**Exercise prompt:** Please copy out all lines of the entries that contain the word "includegraphics".

(Beginning of Provided material)

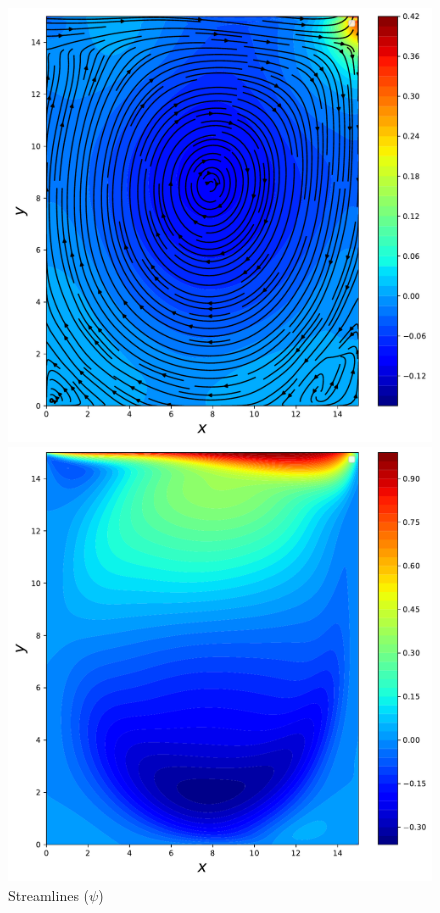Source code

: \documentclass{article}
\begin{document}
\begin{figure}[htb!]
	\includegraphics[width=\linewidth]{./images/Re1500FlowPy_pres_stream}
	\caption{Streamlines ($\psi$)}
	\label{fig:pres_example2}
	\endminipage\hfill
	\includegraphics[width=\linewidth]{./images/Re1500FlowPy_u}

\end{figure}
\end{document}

(End of Provided material)
(Beginning of Provided material)

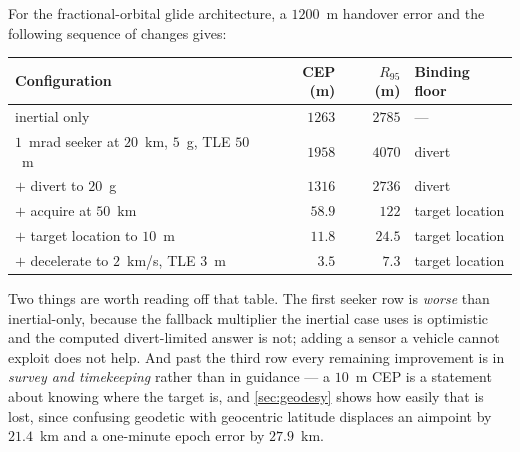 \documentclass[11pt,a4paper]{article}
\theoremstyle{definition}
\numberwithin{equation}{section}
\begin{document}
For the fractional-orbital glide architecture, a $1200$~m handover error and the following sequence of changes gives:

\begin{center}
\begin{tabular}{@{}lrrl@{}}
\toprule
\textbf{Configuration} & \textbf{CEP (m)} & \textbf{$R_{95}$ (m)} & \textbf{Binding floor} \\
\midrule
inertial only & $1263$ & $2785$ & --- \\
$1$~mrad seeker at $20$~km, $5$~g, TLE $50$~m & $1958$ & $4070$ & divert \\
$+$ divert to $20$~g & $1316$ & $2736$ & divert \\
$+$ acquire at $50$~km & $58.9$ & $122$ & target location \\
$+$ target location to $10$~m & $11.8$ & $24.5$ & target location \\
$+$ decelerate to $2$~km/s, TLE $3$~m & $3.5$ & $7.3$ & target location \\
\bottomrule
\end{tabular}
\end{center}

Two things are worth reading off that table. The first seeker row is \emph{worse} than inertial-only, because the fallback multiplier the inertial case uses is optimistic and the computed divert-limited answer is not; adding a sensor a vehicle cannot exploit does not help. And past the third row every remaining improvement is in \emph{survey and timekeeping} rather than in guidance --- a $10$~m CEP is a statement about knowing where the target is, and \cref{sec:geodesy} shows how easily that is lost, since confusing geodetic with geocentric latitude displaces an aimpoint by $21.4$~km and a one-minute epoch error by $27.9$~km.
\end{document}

(End of Provided material)

**Response to this exercise:**
	\includegraphics[width=\linewidth]{./images/Re1500FlowPy_pres_stream}
	\includegraphics[width=\linewidth]{./images/Re1500FlowPy_u}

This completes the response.